Manga-ka: Atsushi Ohkubo
Publisher: Yen Press
Rating: Older Teen (16+)
Release Date: September 2009
Synopsis: “Locked in a deadly battle with the King of Spin, Yohei must rely on his wits and the hidden powers of his Law-Abiding Silver Gun to stay alive, but NoFix has a few hidden tricks of his own. With the Fear Factory crumbling around them, Shotaro unleashes his true, fearsome power to save his friend. But it’s going to take more than the power of the Kyokotsu to stop the King of Spin NoFix and his lust to kill! Amidst the mayhem, the mysterious Emine and his henchmen lurk in the shadows… Will Shotaro finally meet up with his childhood friend? Find out in the final volume of Atsushi Ohkubo’s B. Ichi!”
This fourth volume of B.Ichi was easily the strongest of the series. I cared about what the characters were doing, how they were doing it, and perhaps most importantly, what they were going to do next. Unfortunately you can then imagine my disappoint in realizing that this is in fact the final volume of the series. Alas, but least it went out with a bang.
But really, must you share such lacking fulfillment, Yen Press? I have to assume that this series was licensed out of potential pre-interest from the manga-ka’s better known series, Soul Eater, but that doesn’t stop it from bothering me having a series that was so abruptly cut short get licensed.

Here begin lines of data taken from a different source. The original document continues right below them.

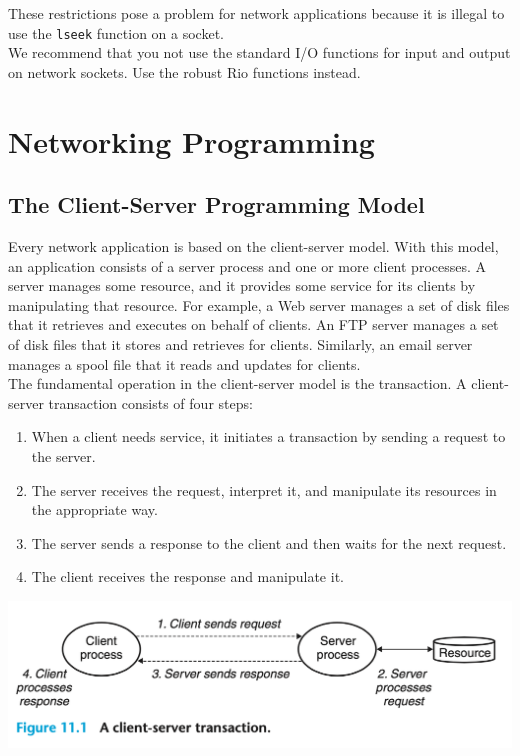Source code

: \documentclass[11pt]{article}
\begin{document}
These restrictions pose a problem for network applications because it is illegal to use the \texttt{lseek} function on a socket.\\

We recommend that you not use the standard I/O functions for input and output on network sockets. Use the robust Rio functions instead.\\


\section{Networking Programming}
\label{sec:org2045397}

\subsection{The Client-Server Programming Model}
\label{sec:orge1c0e4a}
Every network application is based on the client-server model. With this model, an application consists of a server process and one or more client processes. A server manages some resource, and it provides some service for its clients by manipulating that resource. For example, a Web server manages a set of disk files that it retrieves and executes on behalf of clients. An FTP server manages a set of disk files that it stores and retrieves for clients. Similarly, an email server manages a spool file that it reads and updates for clients.\\


The fundamental operation in the client-server model is the transaction. A client-server transaction consists of four steps:\\
\begin{enumerate}
\item When a client needs service, it initiates a transaction by sending a request to the server.\\
\item The server receives the request, interpret it, and manipulate its resources in the appropriate way.\\
\item The server sends a response to the client and then waits for the next request.\\
\item The client receives the response and manipulate it.\\
\end{enumerate}

\begin{center}
\includegraphics[width=.9\linewidth]{pics/figure11.1-client-server.png}
\end{center}
\end{document}
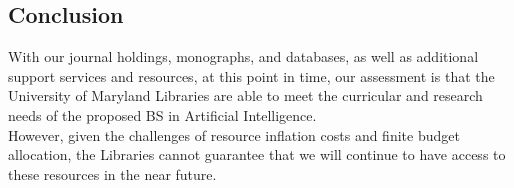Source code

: \subsection*{Conclusion}
With our journal holdings, monographs, and databases, as well as additional support services and resources, at this point in time, our assessment is that the University of Maryland Libraries are able to meet the curricular and research needs of the proposed BS in Artificial Intelligence.\\
However, given the challenges of resource inflation costs and finite budget allocation, the Libraries cannot guarantee that we will continue to have access to these resources in the near future.
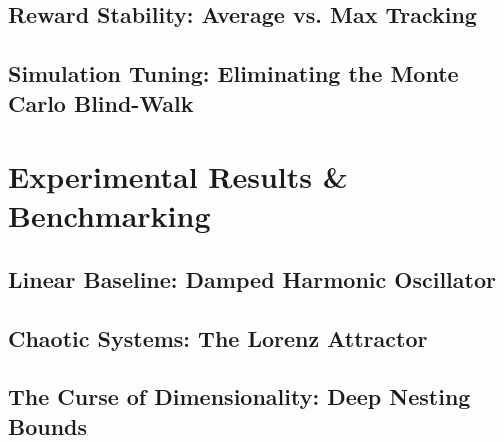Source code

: \documentclass[11pt, a4paper]{article}
\begin{document}
\subsection{Reward Stability: Average vs. Max Tracking}

\subsection{Simulation Tuning: Eliminating the Monte Carlo Blind-Walk}

\section{Experimental Results \& Benchmarking}

\subsection{Linear Baseline: Damped Harmonic Oscillator}

\subsection{Chaotic Systems: The Lorenz Attractor}

\subsection{The Curse of Dimensionality: Deep Nesting Bounds}
\end{document}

For a series that began like many others – weird boy meets weird girl, they go on adventure – the plot’s relevance has slowly begun to revolve around a more recent character, Yohei. Some readers may remember that I’ve grown quite fond of him as a character over the short span of the series, and come this final book, my interest was well rewarded. The majority of the book, as the third before it, follows Yohei and his battle with the continuously more dementedly-insane King of Spin, No Fix, a man obsessed with destroying all facets of Yohei’s life. Their battle has the most easily identifiable cause driving it and No Fix’s abilities continue to escalate to near-scary degrees of efficiency. When the accumulated gang shows up to help Yohei defeat No Fix, his levels of brutality are well established and brutal.

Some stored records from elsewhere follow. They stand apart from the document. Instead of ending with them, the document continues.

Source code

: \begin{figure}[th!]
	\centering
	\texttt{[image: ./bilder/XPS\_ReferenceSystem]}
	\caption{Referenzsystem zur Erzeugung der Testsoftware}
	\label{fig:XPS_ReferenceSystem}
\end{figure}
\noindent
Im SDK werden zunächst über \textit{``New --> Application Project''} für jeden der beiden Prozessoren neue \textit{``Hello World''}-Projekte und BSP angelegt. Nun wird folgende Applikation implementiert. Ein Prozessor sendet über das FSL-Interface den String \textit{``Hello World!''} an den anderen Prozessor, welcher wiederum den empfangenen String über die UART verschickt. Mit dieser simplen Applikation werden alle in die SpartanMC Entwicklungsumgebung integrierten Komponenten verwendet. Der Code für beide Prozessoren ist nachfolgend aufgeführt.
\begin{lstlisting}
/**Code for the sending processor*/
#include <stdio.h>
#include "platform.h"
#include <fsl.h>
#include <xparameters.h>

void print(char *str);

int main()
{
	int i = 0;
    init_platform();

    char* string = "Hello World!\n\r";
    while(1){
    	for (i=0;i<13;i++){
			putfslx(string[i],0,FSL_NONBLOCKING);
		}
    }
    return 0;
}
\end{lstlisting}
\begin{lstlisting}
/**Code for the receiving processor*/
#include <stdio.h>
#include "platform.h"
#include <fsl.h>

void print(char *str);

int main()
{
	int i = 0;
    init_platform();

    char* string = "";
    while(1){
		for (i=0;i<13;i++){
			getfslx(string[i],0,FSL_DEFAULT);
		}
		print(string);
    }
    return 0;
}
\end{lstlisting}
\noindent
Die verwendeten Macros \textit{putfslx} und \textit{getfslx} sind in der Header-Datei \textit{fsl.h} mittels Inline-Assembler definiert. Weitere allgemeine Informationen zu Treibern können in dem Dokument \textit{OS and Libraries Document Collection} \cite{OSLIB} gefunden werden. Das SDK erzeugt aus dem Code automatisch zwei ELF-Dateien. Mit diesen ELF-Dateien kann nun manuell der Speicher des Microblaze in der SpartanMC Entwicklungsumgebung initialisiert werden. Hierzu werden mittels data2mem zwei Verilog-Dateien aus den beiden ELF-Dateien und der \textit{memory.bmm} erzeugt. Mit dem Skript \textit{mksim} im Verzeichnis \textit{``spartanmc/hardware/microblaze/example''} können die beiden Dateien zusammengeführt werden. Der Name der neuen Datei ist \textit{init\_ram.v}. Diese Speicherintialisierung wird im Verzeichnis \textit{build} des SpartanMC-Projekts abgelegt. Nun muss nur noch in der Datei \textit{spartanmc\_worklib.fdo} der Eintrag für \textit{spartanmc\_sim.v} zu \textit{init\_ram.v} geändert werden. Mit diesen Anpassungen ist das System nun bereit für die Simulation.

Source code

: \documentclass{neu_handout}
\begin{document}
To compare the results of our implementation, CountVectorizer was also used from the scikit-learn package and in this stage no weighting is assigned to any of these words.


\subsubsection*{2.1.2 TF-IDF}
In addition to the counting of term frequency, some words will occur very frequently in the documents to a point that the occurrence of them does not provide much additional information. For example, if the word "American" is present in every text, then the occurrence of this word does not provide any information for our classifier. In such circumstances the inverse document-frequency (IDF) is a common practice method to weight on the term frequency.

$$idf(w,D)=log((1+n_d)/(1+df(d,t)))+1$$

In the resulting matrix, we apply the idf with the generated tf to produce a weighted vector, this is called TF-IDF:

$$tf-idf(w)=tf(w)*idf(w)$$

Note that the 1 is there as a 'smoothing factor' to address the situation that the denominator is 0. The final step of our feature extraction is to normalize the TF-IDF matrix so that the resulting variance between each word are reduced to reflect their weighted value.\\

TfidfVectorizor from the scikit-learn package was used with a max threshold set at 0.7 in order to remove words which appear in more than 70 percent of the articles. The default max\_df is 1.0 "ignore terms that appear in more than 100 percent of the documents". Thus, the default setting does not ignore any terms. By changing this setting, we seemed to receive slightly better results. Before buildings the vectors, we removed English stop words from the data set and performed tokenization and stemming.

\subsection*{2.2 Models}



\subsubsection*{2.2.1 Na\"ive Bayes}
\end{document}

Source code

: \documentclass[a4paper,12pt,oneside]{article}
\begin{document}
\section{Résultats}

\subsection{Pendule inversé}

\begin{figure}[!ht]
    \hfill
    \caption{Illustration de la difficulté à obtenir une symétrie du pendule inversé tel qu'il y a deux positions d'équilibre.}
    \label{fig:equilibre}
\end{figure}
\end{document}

I enjoyed watching the different characters take shots at stopping him and their failures proved as exhilarating as there accomplishments, not because I necessarily wanted to see them get their butts kicked, but because it gives any decent series some much enjoyed tension. There was even some foreshadowing for the inevitable defeat that I didn’t see coming, exciting me with the kind of ‘oh!’ moment that’s never without positive reception on my end. The lead character, Shotaro, however does pull out a sudden hidden power and transformation that leads him to fall victim to yet another shonen-lead stereotype, and while I did find the premise of his new abilities an interesting take on the powers he already possessed (channelling energy from bones of creatures), the weird mime tuxedo look I could’ve really gone without.
The artwork as a whole, though remaining wildly inconsistent, still continues to improve little by little with each passing volume. You can certainly see the difference comparing this book to volume one. While the artistic visuals of the series remain mostly the same, their utilization is much improved upon, mainly in that pages are better laid out and offer much smoother flow scene to scene. With so much of this volume being a high-tension fight sequence, the artist’s growing ability to weave coherent events is much appreciated.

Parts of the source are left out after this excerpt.